You can chain .select(...) before .show(...) to print only certain columns:

df.select("course_cd", "race_date", "horse_id").show(10, truncate=False)


	8.	df.filter(condition) or df.where(condition)
	•	Purpose: Filters rows based on a condition.
	•	Usage:

df.filter(col("speed") > 10).select("course_cd", "horse_id").show(10, truncate=False)


	9.	*df.groupBy(cols)
	•	Purpose: Groups DataFrame by the specified columns and returns a GroupedData object for aggregation.
	•	Usage:

df.groupBy("course_cd").count().show(10, truncate=False)


	10.	df.agg(…)
	•	Purpose: Use aggregation functions like count, mean, sum on the entire DataFrame or grouped data.
	•	Usage:

from pyspark.sql.functions import mean, count
df.agg(mean("speed").alias("avg_speed"), count("*").alias("row_count")).show()

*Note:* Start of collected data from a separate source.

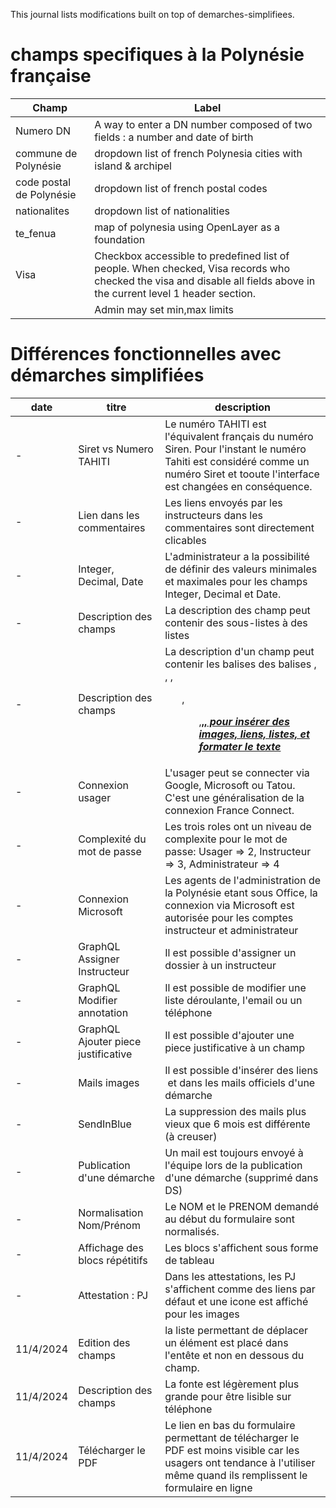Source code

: This journal lists modifications built on top of demarches-simplifiees.

# champs specifiques à la Polynésie française

| Champ                    | Label                                                                                                                                                                 |
|--------------------------|-----------------------------------------------------------------------------------------------------------------------------------------------------------------------|
| Numero DN                | A way to enter a DN number composed of two fields : a number and date of birth                                                                                        |
| commune de Polynésie     | dropdown list of french Polynesia cities with island & archipel                                                                                                       |
| code postal de Polynésie | dropdown list of french postal codes                                                                                                                                  |
| nationalites             | dropdown list of nationalities                                                                                                                                        |
| te_fenua                 | map of polynesia using OpenLayer as a foundation                                                                                                                      |
| Visa                     | Checkbox accessible to predefined list of people. When checked, Visa records who checked the visa and disable all fields above in the current level 1 header section. |
|                          | Admin may set min,max limits                                                                                                                                          |

# Différences fonctionnelles avec démarches simplifiées

| date      | titre                               | description                                                                                                                                                                        |
|-----------|-------------------------------------|------------------------------------------------------------------------------------------------------------------------------------------------------------------------------------|
| -         | Siret vs Numero TAHITI              | Le numéro TAHITI est l'équivalent français du numéro Siren. Pour l'instant le numéro Tahiti est considéré comme un numéro Siret et tooute l'interface est changées en conséquence. |
| -         | Lien dans les commentaires          | Les liens envoyés par les instructeurs dans les commentaires sont directement clicables                                                                                            |
| -         | Integer, Decimal, Date              | L'administrateur a la possibilité de définir des valeurs minimales et maximales pour les champs Integer, Decimal et Date.                                                          |
| -         | Description des champs              | La description des champ peut contenir des sous-listes à des listes                                                                                                                |
| -         | Description des champs              | La description d'un champ peut contenir les balises des balises <img>, <a>, <font>, <ol>, <ul>,<b>,<u>,<i> pour insérer des images, liens, listes, et formater le texte            |
| -         | Connexion usager                    | L'usager peut se connecter via Google, Microsoft ou Tatou. C'est une généralisation de la connexion France Connect.                                                                |
| -         | Complexité du mot de passe          | Les trois roles ont un niveau de complexite pour le mot de passe: Usager => 2, Instructeur => 3, Administrateur => 4                                                               |
| -         | Connexion Microsoft                 | Les agents de l'administration de la Polynésie etant sous Office, la connexion via Microsoft est autorisée pour les comptes instructeur et administrateur                          |
| -         | GraphQL Assigner Instructeur        | Il est possible d'assigner un dossier à un instructeur                                                                                                                             |
| -         | GraphQL Modifier annotation         | Il est possible de modifier une liste déroulante, l'email ou un téléphone                                                                                                          |
| -         | GraphQL Ajouter piece justificative | Il est possible d'ajouter une piece justificative à un champ                                                                                                                       |
| -         | Mails images                        | Il est possible d'insérer des liens <img> et <a> dans les mails officiels d'une démarche                                                                                           |
| -         | SendInBlue                          | La suppression des mails plus vieux que 6 mois est différente (à creuser)                                                                                                          |
| -         | Publication d'une démarche          | Un mail est toujours envoyé à l'équipe lors de la publication d'une démarche (supprimé dans DS)                                                                                    |
| -         | Normalisation Nom/Prénom            | Le NOM et le PRENOM demandé au début du formulaire sont normalisés.                                                                                                                |
| -         | Affichage des blocs répétitifs      | Les blocs s'affichent sous forme de tableau                                                                                                                                        |
| -         | Attestation : PJ                    | Dans les attestations, les PJ s'affichent comme des liens par défaut et une icone est affiché pour les images                                                                      |
| 11/4/2024 | Edition des champs                  | la liste permettant de déplacer un élément est placé dans l'entête et non en dessous du champ.                                                                                     |
| 11/4/2024 | Description des champs              | La fonte est légèrement plus grande pour être lisible sur téléphone                                                                                                                | 
| 11/4/2024 | Télécharger le PDF                  | Le lien en bas du formulaire permettant de télécharger le PDF est moins visible car les usagers ont tendance à l'utiliser même quand ils remplissent le formulaire en ligne        |


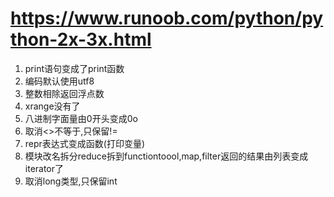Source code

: # https://www.runoob.com/python/python-2x-3x.html
1. print语句变成了print函数
2. 编码默认使用utf8
3. 整数相除返回浮点数
4. xrange没有了
5. 八进制字面量由0开头变成0o
6. 取消<>不等于,只保留!=
7. repr表达式变成函数(打印变量)
8. 模块改名拆分reduce拆到functiontoool,map,filter返回的结果由列表变成iterator了
9. 取消long类型,只保留int
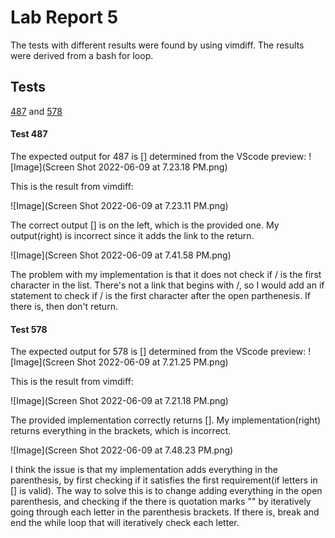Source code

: # Lab Report 5


The tests with different results were found by using vimdiff. 
The results were derived from a bash for loop.


## Tests
[487](https://github.com/nidhidhamnani/markdown-parser/blob/main/test-files/487.md) and
[578](https://github.com/anhongalk/markdown-parser-1/blob/main/test-files/578.md)


#### Test 487

The expected output for 487 is [] determined from the VScode preview:
![Image](Screen Shot 2022-06-09 at 7.23.18 PM.png)

This is the result from vimdiff:

![Image](Screen Shot 2022-06-09 at 7.23.11 PM.png)

The correct output [] is on the left, which is the provided one.
My output(right) is incorrect since it adds the link to the return.

![Image](Screen Shot 2022-06-09 at 7.41.58 PM.png)

The problem with my implementation is that it does not check if / is the first character in the list.
There's not a link that begins with /, so I would add an if statement to check if / is the first character after the open parthenesis.
If there is, then don't return.


#### Test 578 

The expected output for 578 is [] determined from the VScode preview:
![Image](Screen Shot 2022-06-09 at 7.21.25 PM.png)

This is the result from vimdiff:

![Image](Screen Shot 2022-06-09 at 7.21.18 PM.png)

The provided implementation correctly returns [].
My implementation(right) returns everything in the brackets, which is incorrect.

![Image](Screen Shot 2022-06-09 at 7.48.23 PM.png)

I think the issue is that my implementation adds everything in the parenthesis, by first
checking if it satisfies the first requirement(if letters in [] is valid). The way to solve this
is to change adding everything in the open parenthesis, and checking if the there is quotation marks ""
by iteratively going through each letter in the parenthesis brackets. If there is, break and end the while loop that will
iteratively check each letter.



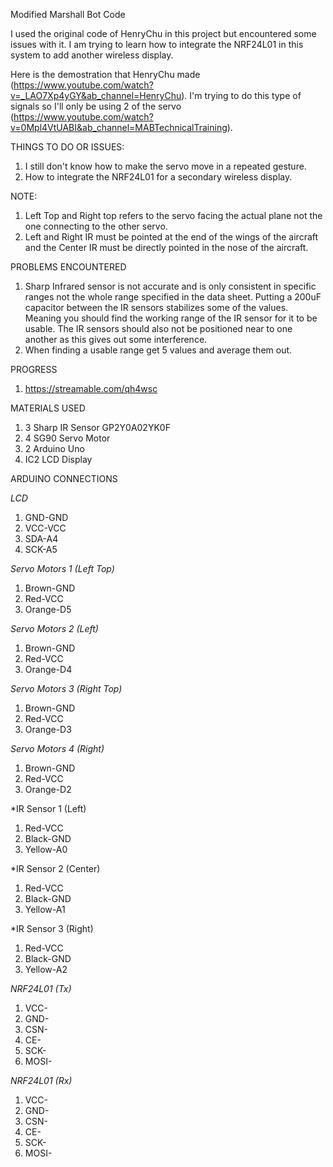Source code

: Modified Marshall Bot Code

I used the original code of HenryChu in this project but encountered some issues with it. I am trying to learn how to integrate the NRF24L01 in this system to add another wireless display.

Here is the demostration that HenryChu made (https://www.youtube.com/watch?v=_LAO7Xp4yGY&ab_channel=HenryChu). I'm trying to do this type of signals so I'll only be using 2 of the servo (https://www.youtube.com/watch?v=0Mpl4VtUABI&ab_channel=MABTechnicalTraining). 


THINGS TO DO OR ISSUES:
1. I still don't know how to make the servo move in a repeated gesture.
2. How to integrate the NRF24L01 for a secondary wireless display. 

NOTE:
1. Left Top and Right top refers to the servo facing the actual plane not the one connecting to the other servo. 
2. Left and Right IR must be pointed at the end of the wings of the aircraft and the Center IR must be directly pointed in the nose of the aircraft. 

PROBLEMS ENCOUNTERED
1. Sharp Infrared sensor is not accurate and is only consistent in specific ranges not the whole range specified in the data sheet. Putting a 200uF capacitor between the IR sensors stabilizes some of the values. Meaning you should find the working range of the IR sensor for it to be usable. The IR sensors should also not be positioned near to one another as this gives out some interference. 
2. When finding a usable range get 5 values and average them out. 

PROGRESS 
1. https://streamable.com/qh4wsc

MATERIALS USED
1. 3 Sharp IR Sensor GP2Y0A02YK0F
2. 4 SG90 Servo Motor
3. 2 Arduino Uno
4. IC2 LCD Display


ARDUINO CONNECTIONS

*LCD*                 
 1. GND-GND
 2. VCC-VCC
 3. SDA-A4
 4. SCK-A5

*Servo Motors 1 (Left Top)*
1. Brown-GND
2. Red-VCC
3. Orange-D5

*Servo Motors 2 (Left)*
1. Brown-GND
2. Red-VCC
3. Orange-D4

*Servo Motors 3 (Right Top)*
1. Brown-GND
2. Red-VCC
3. Orange-D3

*Servo Motors 4 (Right)*
1. Brown-GND
2. Red-VCC
3. Orange-D2

*IR Sensor 1 (Left)
1. Red-VCC
2. Black-GND
3. Yellow-A0

*IR Sensor 2 (Center)
1. Red-VCC
2. Black-GND
3. Yellow-A1

*IR Sensor 3 (Right)
1. Red-VCC
2. Black-GND
3. Yellow-A2

*NRF24L01 (Tx)*
1. VCC-
2. GND-
3. CSN-
4. CE-
5. SCK-
6. MOSI-

*NRF24L01 (Rx)*
1. VCC-
2. GND-
3. CSN-
4. CE-
5. SCK-
6. MOSI-

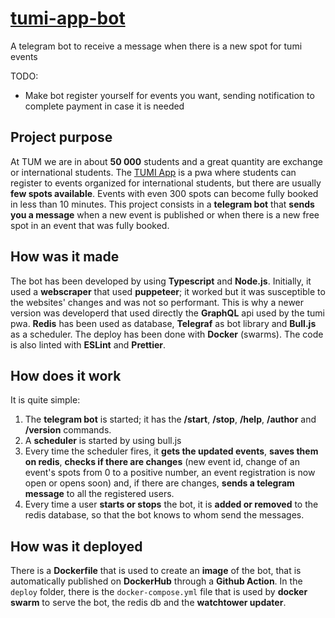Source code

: # [tumi-app-bot](https://t.me/tumi_app_bot)
A telegram bot to receive a message when there is a new spot for tumi events

TODO: 
* Make bot register yourself for events you want, sending notification to complete payment in case it is needed

## Project purpose

At TUM we are in about **50 000** students and a great quantity are exchange or international students. The [TUMI App](https://tumi.esn.world/events) is a pwa where students can register to events organized for international students, but there are usually **few spots available**. Events with even 300 spots can become fully booked in less than 10 minutes. This project consists in a **telegram bot** that **sends you a message** when a new event is published or when there is a new free spot in an event that was fully booked.

## How was it made

The bot has been developed by using **Typescript** and **Node.js**. Initially, it used a **webscraper** that used **puppeteer**; it worked but it was susceptible to the websites' changes and was not so performant. This is why a newer version was developerd that used directly the **GraphQL** api used by the tumi pwa. **Redis** has been used as database, **Telegraf** as bot library and **Bull.js** as a scheduler. The deploy has been done with **Docker** (swarms). The code is also linted with **ESLint** and **Prettier**.

## How does it work

It is quite simple:
1. The **telegram bot** is started; it has the **/start**, **/stop**, **/help**, **/author** and **/version** commands.
2. A **scheduler** is started by using bull.js
3. Every time the scheduler fires, it **gets the updated events**, **saves them on redis**, **checks if there are changes** (new event id, change of an event's spots from 0 to a positive number, an event registration is now open or opens soon) and, if there are changes, **sends a telegram message** to all the registered users.
4. Every time a user **starts or stops** the bot, it is **added or removed** to the redis database, so that the bot knows to whom send the messages.

## How was it deployed

There is a **Dockerfile** that is used to create an **image** of the bot, that is automatically published on **DockerHub** through a **Github Action**. In the `deploy` folder, there is the `docker-compose.yml` file that is used by **docker swarm** to serve the bot, the redis db and the **watchtower updater**.
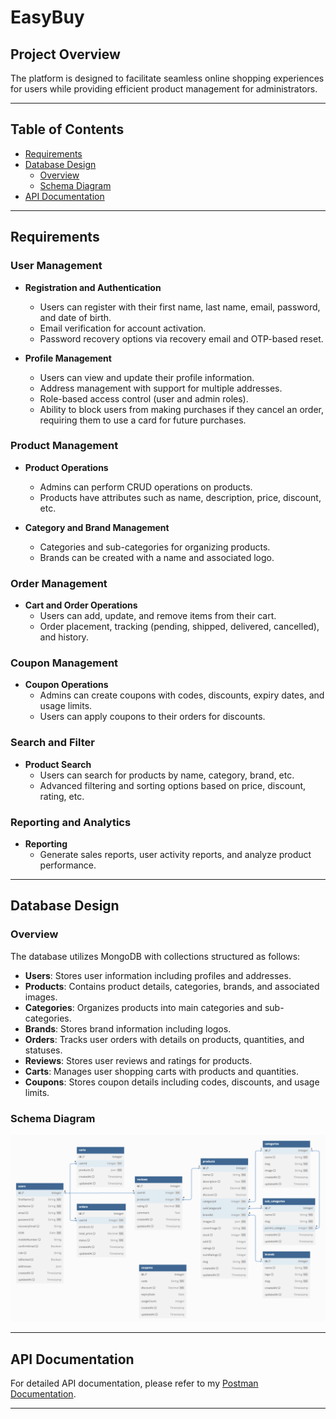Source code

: # EasyBuy

## Project Overview

The platform is designed to facilitate seamless online shopping experiences for users while providing efficient product management for administrators.

---

## Table of Contents
- [Requirements](#requirements)
- [Database Design](#database-design)
  - [Overview](#overview)
  - [Schema Diagram](#schema-diagram)
- [API Documentation](#api-documentation)

---

## Requirements

### User Management

- **Registration and Authentication**
  - Users can register with their first name, last name, email, password, and date of birth.
  - Email verification for account activation.
  - Password recovery options via recovery email and OTP-based reset.
  
- **Profile Management**
  - Users can view and update their profile information.
  - Address management with support for multiple addresses.
  - Role-based access control (user and admin roles).
  - Ability to block users from making purchases if they cancel an order, requiring them to use a card for future purchases.
  
### Product Management

- **Product Operations**
  - Admins can perform CRUD operations on products.
  - Products have attributes such as name, description, price, discount, etc.
  
- **Category and Brand Management**
  - Categories and sub-categories for organizing products.
  - Brands can be created with a name and associated logo.

### Order Management

- **Cart and Order Operations**
  - Users can add, update, and remove items from their cart.
  - Order placement, tracking (pending, shipped, delivered, cancelled), and history.

### Coupon Management

- **Coupon Operations**
  - Admins can create coupons with codes, discounts, expiry dates, and usage limits.
  - Users can apply coupons to their orders for discounts.

### Search and Filter

- **Product Search**
  - Users can search for products by name, category, brand, etc.
  - Advanced filtering and sorting options based on price, discount, rating, etc.

### Reporting and Analytics

- **Reporting**
  - Generate sales reports, user activity reports, and analyze product performance.

---

## Database Design

### Overview

The database utilizes MongoDB with collections structured as follows:

- **Users**: Stores user information including profiles and addresses.
- **Products**: Contains product details, categories, brands, and associated images.
- **Categories**: Organizes products into main categories and sub-categories.
- **Brands**: Stores brand information including logos.
- **Orders**: Tracks user orders with details on products, quantities, and statuses.
- **Reviews**: Stores user reviews and ratings for products.
- **Carts**: Manages user shopping carts with products and quantities.
- **Coupons**: Stores coupon details including codes, discounts, and usage limits.

### Schema Diagram

![Database Schema Diagram](https://github.com/tasbeehismail/EasyBuy/blob/main/docs/schema-diagram.png)

---

## API Documentation

For detailed API documentation, please refer to my [Postman Documentation](https://documenter.getpostman.com/view/34627138/2sA3kPqkBh).

---
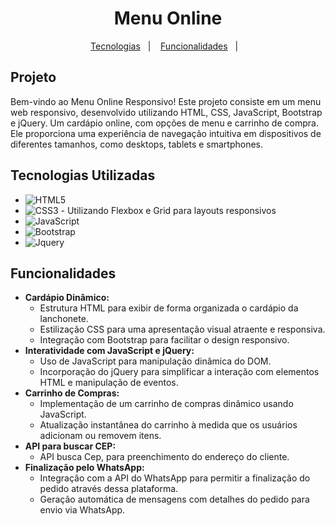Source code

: 
<h1 align="center"> Menu Online </h1>


<p align="center">
  <a href="#-tecnologias utilizadas">Tecnologias</a>&nbsp;&nbsp;&nbsp;|&nbsp;&nbsp;&nbsp;
  <a href="#-funcionalidades">Funcionalidades</a>&nbsp;&nbsp;&nbsp;|&nbsp;&nbsp;&nbsp;
</p>


## Projeto

Bem-vindo ao Menu Online Responsivo! Este projeto consiste em um menu web responsivo, desenvolvido utilizando HTML, CSS, JavaScript, Bootstrap e jQuery. Um cardápio online, com opções de menu e carrinho de compra. Ele proporciona uma experiência de navegação intuitiva em dispositivos de diferentes tamanhos, como desktops, tablets e smartphones.


## Tecnologias Utilizadas

- ![HTML5](https://img.shields.io/badge/-HTML5-232323?style=flat&labelColor=E34F26&logo=html5&logoColor=ffffff)
- ![CSS3](https://img.shields.io/badge/-CSS3-232323?style=flat&labelColor=1572B6&logo=css3&logoColor=ffffff) - Utilizando Flexbox e Grid para layouts responsivos
- ![JavaScript](https://img.shields.io/badge/-JavaScript-232323?style=flat&labelColor=000000&logo=javascript&logoColor=F7DF1E)
- ![Bootstrap](https://img.shields.io/badge/-Bootstrap-232323?style=flat&labelColor=7952B3&logo=bootstrap&logoColor=ffffff)
- ![Jquery](https://img.shields.io/badge/-Jquery-232323?style=flat&labelColor=7952B3&logo=jquery&logoColor=ffffff)

## Funcionalidades

- **Cardápio Dinâmico:** 
    - Estrutura HTML para exibir de forma organizada o cardápio da lanchonete.
    - Estilização CSS para uma apresentação visual atraente e responsiva.
    - Integração com Bootstrap para facilitar o design responsivo.
- **Interatividade com JavaScript e jQuery:** 
    - Uso de JavaScript para manipulação dinâmica do DOM.
    - Incorporação do jQuery para simplificar a interação com elementos HTML e manipulação de eventos.
- **Carrinho de Compras:** 
    - Implementação de um carrinho de compras dinâmico usando JavaScript.
    - Atualização instantânea do carrinho à medida que os usuários adicionam ou removem itens.
- **API para buscar CEP:** 
    - API busca Cep, para preenchimento do endereço do cliente.
- **Finalização pelo WhatsApp:** 
    - Integração com a API do WhatsApp para permitir a finalização do pedido através dessa plataforma.
    - Geração automática de mensagens com detalhes do pedido para envio via WhatsApp.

	11.	*df.orderBy(cols) or *df.sort(cols)
	•	Purpose: Sorts the DataFrame by specified columns.
	•	Usage:

df.orderBy("speed").select("course_cd", "speed").show(10, truncate=False)


	12.	df.distinct()
	•	Purpose: Returns a new DataFrame containing distinct rows.
	•	Usage:

distinct_horses = df.select("horse_id").distinct()
distinct_horses.show(10, truncate=False)


	13.	*df.drop(cols)
	•	Purpose: Drops specified columns.
	•	Usage:

df.drop("time_stamp", "location").show(10, truncate=False)


	14.	df.withColumn(newColName, expression)
	•	Purpose: Adds or replaces a column based on a column expression.
	•	Usage:

from pyspark.sql.functions import col, lit
df.withColumn("adjusted_speed", col("speed") * lit(1.1)).show(10, truncate=False)


	15.	*df.describe(cols)
	•	Purpose: Computes basic statistics for numeric columns.
	•	Usage:

df.describe("speed", "progress").show()


    16. Check to see if a column contains nulls/missing values:
    
    results.select("equip").filter("equip IS NULL").show()
    OR
    results.filter(col("equip").isNull()).count()
    
Combining Methods

You can chain these methods. For example, to show 10 records of a filtered dataset with only certain columns:

from pyspark.sql.functions import col

df.filter(col("speed") > 10).select("course_cd", "horse_id", "speed").show(10, truncate=False)

This command:
	•	Filters rows where speed > 10
	•	Selects only course_cd, horse_id, and speed columns
	•	Displays the first 10 rows without truncating string columns.

By mixing and matching these operations, you can inspect, transform, and analyze your data effectively before modeling.